Community service sentences handed out to two shopping centre managers who masterminded a £200,000 property service scam have been condemned as “excessively lenient”.
Juliet Coard and Michael Lawson were employed at the 200-store Galleries shopping centre in Washington, near Sunderland, when they heard a contract to clean and maintain the outside of the complex was up for grabs.
“They used that knowledge for their own benefit and set up a company called Turfcraft,” prosecutor Bridie Smurthwaite told Newcastle Crown Court. “Six weeks after the company was created, Lawson submitted an application to the procurement department, pushing the application through and bypassing the usual checks.”
The court heard the pair listed family members as directors and as the company secretary when Turfcraft was registered at Companies House. Both 49-year-old Coard, of Ireshopeburn and Lawson, 37, of Grange Villa, both County Durham, were employed by Interserve which, said Smurthwaite “would never have awarded the contract if it knew the company was operated by one of its employees”.
Turfcraft was given the contract and initially provided a good service, but when cleaning and maintenance standards dropped suspicions were aroused. An investigation showed that in the the two years from 2008, £206,918 had been paid into the bogus company’s bank account. Both Coard and Lawson, who was an Interserve operations director at The Galleries, were said to have only received about £30,000 each from the scam.
Jane Foley, representing Coard, said her client was short of money after her husband was critically injured in a car crash and was tempted when father-of-six Lawson suggested the fraud. “She was a woman with a good reputation at Interserve and is thoroughly ashamed of what she did,” said Foley.
The court heard that Lawson was remorseful and, his counsel claimed, the fraud had left him unemployed and ruined and that his entire family were devastated by the crime.

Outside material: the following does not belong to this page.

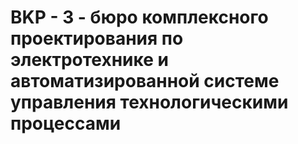# BKP - 3 - бюро комплексного проектирования по электротехнике и автоматизированной системе управления технологическими процессами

After pleading guilty to fraud by abuse of position both were given two years in jail, suspended for two years, by a Judge Deborah Sherwin at Newcastle Crown Court.
The judge told them they would almost certainly have gone to prison had it not been for a “delay in the police investigation, which meant a long wait for justice”. Coard was also ordered to complete 100 hours unpaid work under supervision and Lawson 240 hours.
The suspended prison terms were immediately criticised by one solicitor as “disproportionate” to the size of the fraud. “I have a client who has been warned he faces going to prison for a theft involving one tenth of what this pair embezzled,” said the lawyer, who could not be named because of client confidentiality.
“Here we have people in trusted, senior positions who take hundreds of thousands of pounds and walk away with their freedom,” he added. “I think they should consider themselves very lucky for getting excessively lenient sentences.”